EXERCISE INSTRUCTIONS:
Below are the records; copy exactly the stretch from the line containing "- Phase Classification: Each" through the line containing "detailed code.", both ends included, and nothing else.

DATASET RECORDS:
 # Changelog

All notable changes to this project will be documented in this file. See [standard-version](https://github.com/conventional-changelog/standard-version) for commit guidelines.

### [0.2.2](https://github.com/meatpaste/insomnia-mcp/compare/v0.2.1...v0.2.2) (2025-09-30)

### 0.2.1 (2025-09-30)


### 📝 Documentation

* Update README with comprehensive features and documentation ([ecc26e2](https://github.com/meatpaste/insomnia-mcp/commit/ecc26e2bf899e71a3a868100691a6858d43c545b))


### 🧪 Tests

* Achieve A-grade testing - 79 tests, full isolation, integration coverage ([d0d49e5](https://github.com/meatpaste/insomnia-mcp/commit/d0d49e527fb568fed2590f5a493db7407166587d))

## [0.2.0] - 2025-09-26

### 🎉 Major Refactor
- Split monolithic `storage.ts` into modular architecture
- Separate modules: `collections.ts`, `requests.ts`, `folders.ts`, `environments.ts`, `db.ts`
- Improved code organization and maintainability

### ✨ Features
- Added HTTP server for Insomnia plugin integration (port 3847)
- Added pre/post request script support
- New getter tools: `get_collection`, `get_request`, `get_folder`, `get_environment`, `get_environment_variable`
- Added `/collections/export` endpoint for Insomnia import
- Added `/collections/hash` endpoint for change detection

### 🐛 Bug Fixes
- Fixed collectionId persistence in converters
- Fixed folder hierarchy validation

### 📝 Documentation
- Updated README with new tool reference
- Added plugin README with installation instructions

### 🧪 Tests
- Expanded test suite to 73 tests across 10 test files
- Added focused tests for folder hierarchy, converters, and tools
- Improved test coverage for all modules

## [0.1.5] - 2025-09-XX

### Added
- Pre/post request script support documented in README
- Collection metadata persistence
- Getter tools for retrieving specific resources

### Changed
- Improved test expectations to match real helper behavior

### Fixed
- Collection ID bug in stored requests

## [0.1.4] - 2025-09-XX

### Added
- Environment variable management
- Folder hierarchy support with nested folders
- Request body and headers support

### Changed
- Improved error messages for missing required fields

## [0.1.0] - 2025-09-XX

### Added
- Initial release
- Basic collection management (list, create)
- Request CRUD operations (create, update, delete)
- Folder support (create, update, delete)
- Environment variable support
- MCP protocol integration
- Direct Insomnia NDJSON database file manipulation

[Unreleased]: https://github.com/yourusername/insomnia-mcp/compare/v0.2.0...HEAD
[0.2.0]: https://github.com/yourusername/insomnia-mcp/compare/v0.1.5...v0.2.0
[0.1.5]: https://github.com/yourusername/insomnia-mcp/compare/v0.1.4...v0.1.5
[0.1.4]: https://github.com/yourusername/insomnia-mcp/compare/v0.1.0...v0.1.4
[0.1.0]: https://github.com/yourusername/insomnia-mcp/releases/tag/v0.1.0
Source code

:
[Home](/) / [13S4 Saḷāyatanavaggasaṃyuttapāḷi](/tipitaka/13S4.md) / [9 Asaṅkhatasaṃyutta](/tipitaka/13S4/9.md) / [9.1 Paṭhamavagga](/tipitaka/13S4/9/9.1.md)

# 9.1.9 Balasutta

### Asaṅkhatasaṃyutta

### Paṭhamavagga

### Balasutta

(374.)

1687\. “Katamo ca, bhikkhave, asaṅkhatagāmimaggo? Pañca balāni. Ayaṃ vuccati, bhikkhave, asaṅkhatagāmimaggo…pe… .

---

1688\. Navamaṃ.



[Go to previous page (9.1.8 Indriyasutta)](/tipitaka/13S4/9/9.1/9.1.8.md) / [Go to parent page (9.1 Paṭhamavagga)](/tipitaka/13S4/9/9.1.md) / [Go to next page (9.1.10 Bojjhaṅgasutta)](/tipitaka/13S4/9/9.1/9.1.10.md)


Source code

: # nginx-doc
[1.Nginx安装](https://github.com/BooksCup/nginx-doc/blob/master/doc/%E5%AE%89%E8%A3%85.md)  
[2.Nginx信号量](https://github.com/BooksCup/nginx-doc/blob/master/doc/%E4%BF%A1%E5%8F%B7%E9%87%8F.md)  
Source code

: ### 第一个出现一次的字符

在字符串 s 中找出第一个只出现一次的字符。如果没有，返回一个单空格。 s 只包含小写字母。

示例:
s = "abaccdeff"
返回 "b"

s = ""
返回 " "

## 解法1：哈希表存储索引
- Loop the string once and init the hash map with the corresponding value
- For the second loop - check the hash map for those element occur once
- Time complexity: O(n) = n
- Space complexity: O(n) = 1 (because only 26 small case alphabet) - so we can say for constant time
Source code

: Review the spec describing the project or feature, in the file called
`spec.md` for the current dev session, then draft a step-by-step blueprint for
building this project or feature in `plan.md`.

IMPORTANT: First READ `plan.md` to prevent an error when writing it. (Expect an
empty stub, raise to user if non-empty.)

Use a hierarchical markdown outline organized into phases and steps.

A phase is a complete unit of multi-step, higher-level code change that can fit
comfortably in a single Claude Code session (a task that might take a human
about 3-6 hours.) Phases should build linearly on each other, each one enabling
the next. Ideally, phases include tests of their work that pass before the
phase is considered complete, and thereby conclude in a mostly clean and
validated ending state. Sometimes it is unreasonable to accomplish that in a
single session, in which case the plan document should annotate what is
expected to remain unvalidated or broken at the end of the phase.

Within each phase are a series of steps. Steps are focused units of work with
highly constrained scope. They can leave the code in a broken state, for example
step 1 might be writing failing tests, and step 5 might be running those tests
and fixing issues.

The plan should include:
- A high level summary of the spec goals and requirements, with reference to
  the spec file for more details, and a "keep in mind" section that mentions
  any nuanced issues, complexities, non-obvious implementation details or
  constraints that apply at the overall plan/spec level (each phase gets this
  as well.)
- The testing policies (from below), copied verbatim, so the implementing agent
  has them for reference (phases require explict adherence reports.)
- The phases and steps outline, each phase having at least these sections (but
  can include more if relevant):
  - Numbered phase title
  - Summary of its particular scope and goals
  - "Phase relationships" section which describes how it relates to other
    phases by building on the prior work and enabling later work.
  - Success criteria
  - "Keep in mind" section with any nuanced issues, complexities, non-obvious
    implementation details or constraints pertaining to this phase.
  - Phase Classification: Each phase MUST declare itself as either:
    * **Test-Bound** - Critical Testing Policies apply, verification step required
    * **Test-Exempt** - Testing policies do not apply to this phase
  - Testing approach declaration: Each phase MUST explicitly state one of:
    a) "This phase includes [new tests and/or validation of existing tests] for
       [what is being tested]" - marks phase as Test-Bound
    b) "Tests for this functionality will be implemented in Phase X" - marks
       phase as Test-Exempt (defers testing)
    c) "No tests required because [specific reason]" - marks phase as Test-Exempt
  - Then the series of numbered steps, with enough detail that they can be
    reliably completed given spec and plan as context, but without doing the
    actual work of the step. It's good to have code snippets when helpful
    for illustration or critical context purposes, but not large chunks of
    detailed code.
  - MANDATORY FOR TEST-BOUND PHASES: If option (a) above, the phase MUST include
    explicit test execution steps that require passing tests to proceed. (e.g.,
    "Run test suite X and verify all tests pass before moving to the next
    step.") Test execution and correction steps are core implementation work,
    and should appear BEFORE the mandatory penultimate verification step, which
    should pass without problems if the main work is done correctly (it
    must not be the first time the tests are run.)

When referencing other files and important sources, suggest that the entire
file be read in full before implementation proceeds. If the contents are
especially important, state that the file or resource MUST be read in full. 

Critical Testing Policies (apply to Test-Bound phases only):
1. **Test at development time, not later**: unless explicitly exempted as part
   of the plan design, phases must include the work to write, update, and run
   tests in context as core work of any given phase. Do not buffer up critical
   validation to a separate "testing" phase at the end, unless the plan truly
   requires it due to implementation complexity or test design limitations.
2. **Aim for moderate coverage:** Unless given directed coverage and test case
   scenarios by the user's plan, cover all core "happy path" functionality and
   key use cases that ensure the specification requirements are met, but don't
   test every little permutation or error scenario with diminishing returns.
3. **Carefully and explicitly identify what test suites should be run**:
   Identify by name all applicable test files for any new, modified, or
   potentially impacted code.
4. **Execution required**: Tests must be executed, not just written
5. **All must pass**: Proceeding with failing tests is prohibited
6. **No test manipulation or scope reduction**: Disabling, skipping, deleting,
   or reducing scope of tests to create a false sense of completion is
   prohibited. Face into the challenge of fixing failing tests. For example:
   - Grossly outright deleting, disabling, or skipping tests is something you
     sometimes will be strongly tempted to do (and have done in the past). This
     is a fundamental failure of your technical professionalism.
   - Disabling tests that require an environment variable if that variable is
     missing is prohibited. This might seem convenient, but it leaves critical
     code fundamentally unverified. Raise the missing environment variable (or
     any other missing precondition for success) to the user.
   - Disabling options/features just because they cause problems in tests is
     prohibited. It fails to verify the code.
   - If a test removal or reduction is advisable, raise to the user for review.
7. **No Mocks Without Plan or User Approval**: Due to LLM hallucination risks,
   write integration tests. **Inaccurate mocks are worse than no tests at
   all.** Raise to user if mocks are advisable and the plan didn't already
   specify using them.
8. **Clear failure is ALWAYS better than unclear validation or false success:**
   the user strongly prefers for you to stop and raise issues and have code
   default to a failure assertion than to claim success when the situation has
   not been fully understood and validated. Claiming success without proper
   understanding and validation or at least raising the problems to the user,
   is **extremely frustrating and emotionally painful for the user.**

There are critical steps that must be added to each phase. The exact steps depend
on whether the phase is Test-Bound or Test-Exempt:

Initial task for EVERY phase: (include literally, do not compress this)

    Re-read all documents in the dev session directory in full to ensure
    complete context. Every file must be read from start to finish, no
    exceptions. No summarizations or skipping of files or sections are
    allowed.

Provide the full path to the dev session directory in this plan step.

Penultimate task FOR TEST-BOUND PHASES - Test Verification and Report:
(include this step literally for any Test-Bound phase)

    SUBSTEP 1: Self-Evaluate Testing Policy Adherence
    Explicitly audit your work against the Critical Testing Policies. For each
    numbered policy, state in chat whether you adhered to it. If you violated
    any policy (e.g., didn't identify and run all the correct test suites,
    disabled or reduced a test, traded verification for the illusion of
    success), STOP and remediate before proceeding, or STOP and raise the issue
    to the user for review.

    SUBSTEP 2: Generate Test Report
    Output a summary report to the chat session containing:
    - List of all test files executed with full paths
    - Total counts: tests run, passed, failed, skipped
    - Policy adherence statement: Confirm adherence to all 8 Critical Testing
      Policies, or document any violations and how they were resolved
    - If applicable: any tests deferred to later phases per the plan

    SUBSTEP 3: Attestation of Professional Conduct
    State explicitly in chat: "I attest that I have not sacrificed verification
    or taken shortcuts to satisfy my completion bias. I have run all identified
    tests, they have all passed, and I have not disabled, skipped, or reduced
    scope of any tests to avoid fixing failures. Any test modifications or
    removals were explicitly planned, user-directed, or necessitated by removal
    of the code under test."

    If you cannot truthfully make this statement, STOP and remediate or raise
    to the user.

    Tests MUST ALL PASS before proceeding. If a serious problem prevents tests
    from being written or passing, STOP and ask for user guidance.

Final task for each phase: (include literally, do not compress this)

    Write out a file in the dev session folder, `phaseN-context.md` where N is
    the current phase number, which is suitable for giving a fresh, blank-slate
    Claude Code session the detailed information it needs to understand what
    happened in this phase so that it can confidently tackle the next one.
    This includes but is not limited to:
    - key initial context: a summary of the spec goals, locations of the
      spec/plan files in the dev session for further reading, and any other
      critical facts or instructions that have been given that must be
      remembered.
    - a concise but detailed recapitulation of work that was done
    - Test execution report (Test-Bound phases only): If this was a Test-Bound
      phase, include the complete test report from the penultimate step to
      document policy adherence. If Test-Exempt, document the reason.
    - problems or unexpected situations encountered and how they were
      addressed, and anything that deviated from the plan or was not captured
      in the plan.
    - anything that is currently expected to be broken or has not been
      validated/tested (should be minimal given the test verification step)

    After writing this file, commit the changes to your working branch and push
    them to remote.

ANSWER SPACE:
  - Phase Classification: Each phase MUST declare itself as either:
    * **Test-Bound** - Critical Testing Policies apply, verification step required
    * **Test-Exempt** - Testing policies do not apply to this phase
  - Testing approach declaration: Each phase MUST explicitly state one of:
    a) "This phase includes [new tests and/or validation of existing tests] for
       [what is being tested]" - marks phase as Test-Bound
    b) "Tests for this functionality will be implemented in Phase X" - marks
       phase as Test-Exempt (defers testing)
    c) "No tests required because [specific reason]" - marks phase as Test-Exempt
  - Then the series of numbered steps, with enough detail that they can be
    reliably completed given spec and plan as context, but without doing the
    actual work of the step. It's good to have code snippets when helpful
    for illustration or critical context purposes, but not large chunks of
    detailed code.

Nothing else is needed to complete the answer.